**Assigned task:** Read through the records below and copy each line that uses the word "perfect".

Dataset entries:
= = = = = = =
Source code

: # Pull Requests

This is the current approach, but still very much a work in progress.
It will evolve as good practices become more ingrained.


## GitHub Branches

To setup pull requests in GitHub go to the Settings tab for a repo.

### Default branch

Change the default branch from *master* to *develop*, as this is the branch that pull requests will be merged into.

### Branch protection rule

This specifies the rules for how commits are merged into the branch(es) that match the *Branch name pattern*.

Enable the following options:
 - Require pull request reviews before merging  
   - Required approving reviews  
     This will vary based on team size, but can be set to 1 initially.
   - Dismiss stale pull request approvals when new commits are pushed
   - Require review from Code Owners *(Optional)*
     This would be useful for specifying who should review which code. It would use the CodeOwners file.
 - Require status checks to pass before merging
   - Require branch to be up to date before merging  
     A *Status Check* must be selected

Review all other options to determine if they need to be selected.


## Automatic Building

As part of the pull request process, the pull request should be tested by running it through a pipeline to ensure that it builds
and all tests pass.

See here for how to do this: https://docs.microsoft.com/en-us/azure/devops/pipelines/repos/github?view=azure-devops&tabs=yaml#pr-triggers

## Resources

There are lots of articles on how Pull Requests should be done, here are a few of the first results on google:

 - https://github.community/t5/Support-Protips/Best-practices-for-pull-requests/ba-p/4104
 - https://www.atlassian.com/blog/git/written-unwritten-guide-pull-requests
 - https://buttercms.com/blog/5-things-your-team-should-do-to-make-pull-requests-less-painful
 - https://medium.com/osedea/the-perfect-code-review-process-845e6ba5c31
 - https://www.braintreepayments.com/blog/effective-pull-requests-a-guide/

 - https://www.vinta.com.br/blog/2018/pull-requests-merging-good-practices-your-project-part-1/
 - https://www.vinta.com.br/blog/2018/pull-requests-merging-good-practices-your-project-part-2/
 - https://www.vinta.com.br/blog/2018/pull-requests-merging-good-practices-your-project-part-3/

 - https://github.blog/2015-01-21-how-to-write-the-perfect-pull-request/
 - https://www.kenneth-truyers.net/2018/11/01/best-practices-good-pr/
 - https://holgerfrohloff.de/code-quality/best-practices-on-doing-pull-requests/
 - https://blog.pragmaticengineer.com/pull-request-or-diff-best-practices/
= = = = = = =
**Task output:**
 - https://medium.com/osedea/the-perfect-code-review-process-845e6ba5c31
 - https://github.blog/2015-01-21-how-to-write-the-perfect-pull-request/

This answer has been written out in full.